Information Age understands regulatory complexity has remained a concern for local data centre companies, with some having raised the issue with the government as a common barrier to entry in the Australian market.

Government considers sovereignty, data centre sustainability

Redefining sovereign infrastructure and ensuring data centre sustainability have become key priorities of the Australian government’s development of a national AI capability plan, Information Age understands.

The plan, set to be unveiled by the end of 2025, is expected to have sustainability as a core tenet of its data centre strategy, with Australia’s regional renewables growth and net zero goals seen as competitive advantages over other nations when it comes to power-hungry AI infrastructure.


Amazon says energy from renewable sources helps power its local data centres and fulfilment centres. Image: Amazon / Supplied

“Increasingly, as global companies look around the world for where they would invest, they look at the sustainability of that investment,” Albanese said on Saturday.

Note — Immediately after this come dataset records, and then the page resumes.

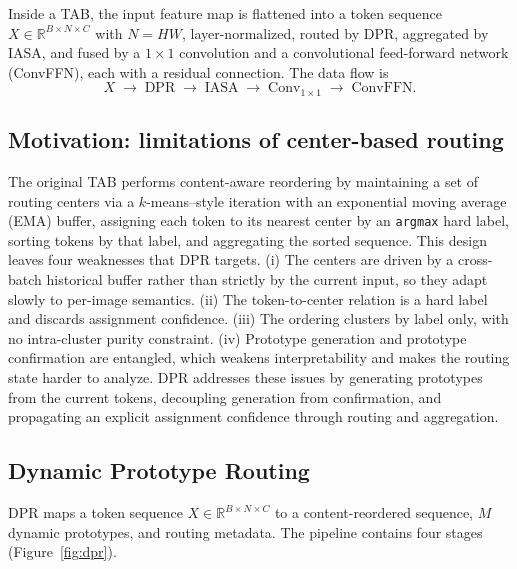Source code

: Inside a TAB, the input feature map is flattened into a token sequence
$X\in\mathbb{R}^{B\times N\times C}$ with $N{=}HW$, layer-normalized, routed by DPR,
aggregated by IASA, and fused by a $1\times1$ convolution and a convolutional
feed-forward network (ConvFFN), each with a residual connection. The data flow is
\begin{equation}
X \;\to\; \mathrm{DPR} \;\to\; \mathrm{IASA} \;\to\; \mathrm{Conv}_{1\times1}
\;\to\; \mathrm{ConvFFN}.
\end{equation}

\subsection{Motivation: limitations of center-based routing}
\label{sec:method_motivation}
The original TAB performs content-aware reordering by maintaining a set of routing
centers via a $k$-means--style iteration with an exponential moving average (EMA)
buffer, assigning each token to its nearest center by an \texttt{argmax} hard
label, sorting tokens by that label, and aggregating the sorted sequence. This
design leaves four weaknesses that DPR targets. (i) The centers are driven by a
cross-batch historical buffer rather than strictly by the current input, so they
adapt slowly to per-image semantics. (ii) The token-to-center relation is a hard
label and discards assignment confidence. (iii) The ordering clusters by label
only, with no intra-cluster purity constraint. (iv) Prototype generation and
prototype confirmation are entangled, which weakens interpretability and makes the
routing state harder to analyze. DPR addresses these issues by generating prototypes
from the current tokens, decoupling generation from confirmation, and propagating an
explicit assignment confidence through routing and aggregation.

\subsection{Dynamic Prototype Routing}
\label{sec:method_dpr}
DPR maps a token sequence $X\in\mathbb{R}^{B\times N\times C}$ to a content-reordered
sequence, $M$ dynamic prototypes, and routing metadata. The pipeline contains four
stages (Figure~\ref{fig:dpr}).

“And Australia, with our vast continent that we have, does have an advantage in that we're able to have the large solar and wind and other forms of renewable energy as well, and [AWS’s] investment will certainly make an enormous difference there.”

Amazon already has eight solar and wind projects across Australia which it uses to help power its local data centres and online store fulfilment centres, which also use other forms of energy.

The company said it remained the largest corporate buyer of renewable energy globally and had matched all of its electricity consumption with energy generated from renewable sources since 2023.